Infos et témoignages suite à la manif du 22 novembre contre les frontières

Témoignages de personnes convoquées par les flics suite à leur participation présumée à la manifestation du 22 novembre contre les frontières. Après la manifestation de dimanche au moins 58 personnes ont été convoquées au commissariat après une manifestation en soutien aux migrants pendant l’état d’urgence.

Récit d’un copain convoqué jeudi 26 novembre au commissariat du bd Bourdon à Paris :

« Après la fouille, j’ai été auditionné par un OPJ de la Sureté Territoriale de Paris. Après les questions habituelles : nom, adresse, date de naissance, auxquelles j’ai répondu. Le policier m’a rappelé l’infraction mentionnée dans la convocation : être « soupçonné d’avoir commis ou tenté de commettre l’infraction de violation d’une interdiction de manifester prise en vertu de l’état d’urgence », mon droit de garder le silence etc., puis m’a posé quatre questions :

  • 1. Si j’ai participé à la manif de dimanche.
  • 2. Est-ce que j’ai été au courant de l’interdiction, de la manif ?
  • 3. Est-ce que j’ai eu connaissance qu’en y participant je commets une infraction ?
  • 4. Est-ce que j’ai commis des violences ou est-ce que j’étais témoin des violences commises ?
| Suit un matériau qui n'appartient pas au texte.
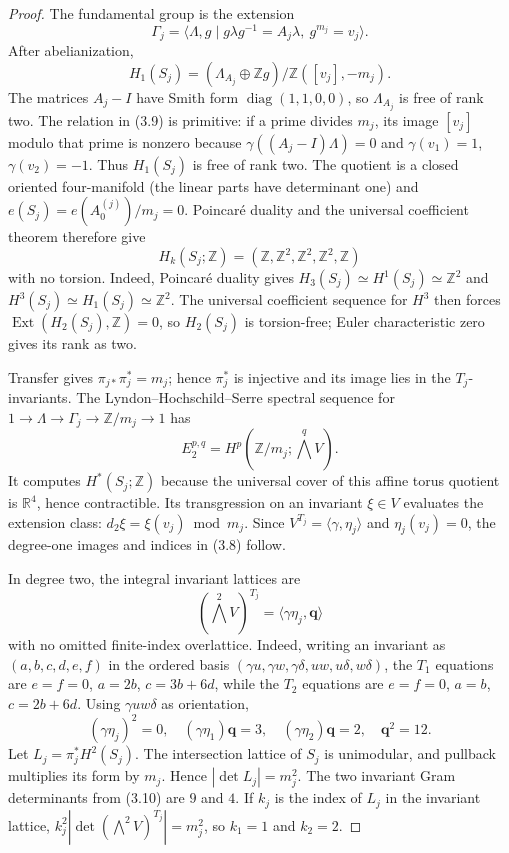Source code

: \begin{proof}
The fundamental group is the extension
\[
\Gamma_j=\langle\Lambda,g\mid
g\lambda g^{-1}=A_j\lambda,\ g^{m_j}=v_j\rangle .
\]
After abelianization,
\[
H_1(S_j)=
(\Lambda_{A_j}\oplus\mathbb Zg)/
\mathbb Z([v_j],-m_j).
\tag{3.9}
\]
The matrices $A_j-I$ have Smith form $\operatorname{diag}(1,1,0,0)$,
so $\Lambda_{A_j}$ is free of rank two.  The relation in (3.9) is
primitive: if a prime divides $m_j$, its image $[v_j]$ modulo that prime is
nonzero because $\gamma((A_j-I)\Lambda)=0$ and
$\gamma(v_1)=1$, $\gamma(v_2)=-1$.  Thus $H_1(S_j)$ is free of rank two.
The quotient is a closed oriented four-manifold (the linear parts have
determinant one) and
$e(S_j)=e(A_0^{(j)})/m_j=0$.  Poincar\'e duality and the universal
coefficient theorem therefore give
\[
H_k(S_j;\mathbb Z)=(\mathbb Z,\mathbb Z^2,
\mathbb Z^2,\mathbb Z^2,\mathbb Z)
\]
with no torsion.
Indeed, Poincar\'e duality gives
$H_3(S_j)\simeq H^1(S_j)\simeq\mathbb Z^2$ and
$H^3(S_j)\simeq H_1(S_j)\simeq\mathbb Z^2$.  The universal coefficient
sequence for $H^3$ then forces
$\operatorname{Ext}(H_2(S_j),\mathbb Z)=0$, so $H_2(S_j)$ is torsion-free;
Euler characteristic zero gives its rank as two.

Transfer gives $\pi_{j*}\pi_j^*=m_j$; hence $\pi_j^*$ is injective and
its image lies in the $T_j$-invariants.  The
Lyndon--Hochschild--Serre spectral sequence for
$1\to\Lambda\to\Gamma_j\to\mathbb Z/m_j\to1$
\cite[Chapter~VII, \S6]{Brown1982} has
\[
E_2^{p,q}=H^p(\mathbb Z/m_j;\textstyle\bigwedge^qV).
\]
It computes $H^*(S_j;\mathbb Z)$ because the universal cover of this affine
torus quotient is $\mathbb R^4$, hence contractible.
Its transgression on an invariant $\xi\in V$ evaluates the extension
class: $d_2\xi=\xi(v_j)\bmod m_j$.  Since
$V^{T_j}=\langle\gamma,\eta_j\rangle$ and
$\eta_j(v_j)=0$, the degree-one images and indices in (3.8) follow.

In degree two, the integral invariant lattices are
\[
(\textstyle\bigwedge^2V)^{T_j}
=\langle\gamma\eta_j,\mathbf q\rangle
\]
with no omitted finite-index overlattice.  Indeed, writing an invariant as
$(a,b,c,d,e,f)$ in the ordered basis
$(\gamma u,\gamma w,\gamma\delta,uw,u\delta,w\delta)$,
the $T_1$ equations are
$e=f=0$, $a=2b$, $c=3b+6d$, while the $T_2$ equations are
$e=f=0$, $a=b$, $c=2b+6d$.  Using $\gamma u w\delta$ as orientation,
\[
(\gamma\eta_j)^2=0,\quad
(\gamma\eta_1)\mathbf q=3,\quad
(\gamma\eta_2)\mathbf q=2,\quad
\mathbf q^2=12.
\tag{3.10}
\]
Let $L_j=\pi_j^*H^2(S_j)$.  The intersection lattice of $S_j$ is
unimodular, and pullback multiplies its form by $m_j$.  Hence
$|\det L_j|=m_j^2$.  The two invariant Gram determinants from (3.10) are
$9$ and $4$.  If $k_j$ is the index of $L_j$ in the invariant lattice,
$k_j^2|\det(\bigwedge^2V)^{T_j}|=m_j^2$, so $k_1=1$ and $k_2=2$.


\end{proof}
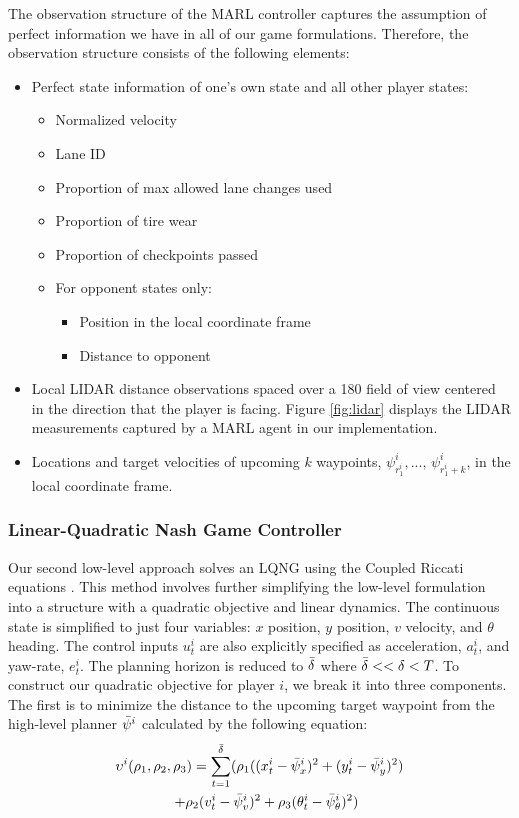 The observation structure of the MARL controller captures the assumption of perfect information we have in all of our game formulations. Therefore, the observation structure consists of the following elements:
\begin{itemize}
    \item Perfect state information of one's own state and all other player states:
    \begin{itemize}
        \item Normalized velocity
        \item Lane ID
        \item Proportion of max allowed lane changes used
        \item Proportion of tire wear
        \item Proportion of checkpoints passed
        \item For opponent states only: 
        \begin{itemize}
            \item Position in the local coordinate frame
            \item Distance to opponent
        \end{itemize}
        \end{itemize}
    \item Local LIDAR distance observations spaced over a 180\textdegree{} field of view centered in the direction that the player is facing. Figure \ref{fig:lidar} displays the LIDAR measurements captured by a MARL agent in our implementation.
    \item Locations and target velocities of upcoming $k$ waypoints, $\psi^i_{r^i_{1}}, ..., \, \psi^i_{r^i_{1} + k}$, in the local coordinate frame. 
\end{itemize}

\subsubsection{Linear-Quadratic Nash Game Controller}
Our second low-level approach solves an LQNG using the Coupled Riccati equations \cite{basar}. This method involves further simplifying the low-level formulation into a structure with a quadratic objective and linear dynamics. The continuous state is simplified to just four variables: $x$ position, $y$ position, $v$ velocity, and $\theta$ heading. The control inputs $u^i_t$ are also explicitly specified as acceleration, $a^i_t$, and yaw-rate, $e^i_t$. The planning horizon is reduced to $\Bar{\delta}$ where $\Bar{\delta} << \delta < T$. To construct our quadratic objective for player $i$, we break it into three components. The first is to minimize the distance to the upcoming target waypoint from the high-level planner $\Bar{\psi}^i$ calculated by the following equation:
\begin{multline} \label{eq:lqng_obj1}
\upsilon^i(\rho_1, \rho_2,\rho_3) =  \sum_{t = 1}^{\Bar{\delta}} (\rho_1((x^i_{t} - \Bar{\psi}^i_x)^2 + (y^i_{t} - \Bar{\psi}^i_y)^2) \\   \quad + \rho_2 (v^i_{t} - \Bar{\psi}^i_v)^2 
 + \rho_3 (\theta^i_{t} - \Bar{\psi}^i_\theta)^2)
\end{multline}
Aux quatre questions j’ai répondu par un « Je n’ai rien à déclarer » et j’ai refusé de signer le procès-verbal. Le policier m’a déclaré que le PV va être transmis au Parquet qui statuera, ensuite m’a raccompagné à la sortie. »

Autre récit :

Aussi auditionné ce matin au même endroit, les mêmes formalités et questions, les mêmes ’"rien a déclarer’" et refus de signer de ma part, plus :

  • des questions sur les "causes" que je défends, les réseaux sociaux auxquels je participe, si j’ai plusieurs lignes de téléphone et résidences...
  • un laïus sur les groupes violents qui auraient infiltré la manif (sic) et une invitation "citoyenne" à les dénoncer car un gendarme est blessé et le principal de l’enquête est de faire passer ces gens en procès ;
  • et enfin une dernière question avec le sourire : "Aimez-vous votre police républicaine ?"
    ...

Encore un autre :

La personne qui était convoquée hier matin à Riquet, le 25 novembre donc, s’y est présentée et a été presque immédiatement placée en garde à vue. Il était accusé, comme la plupart des autres convoqués, d’avoir participé à une manifestation interdite dans le cadre de l’état d’urgence et en plus de faire parti des meneurs de cette manif. Il lui a été signifié par ailleurs qu’il y avait des enquêtes en cours sur l’accusation de "violence contre des personnes dépositaires de l’autorité publique". Comme la plupart des autres convoqués, il n’a répondu à aucune question. Il est sorti en début de soirée avec un "rappel à la loi".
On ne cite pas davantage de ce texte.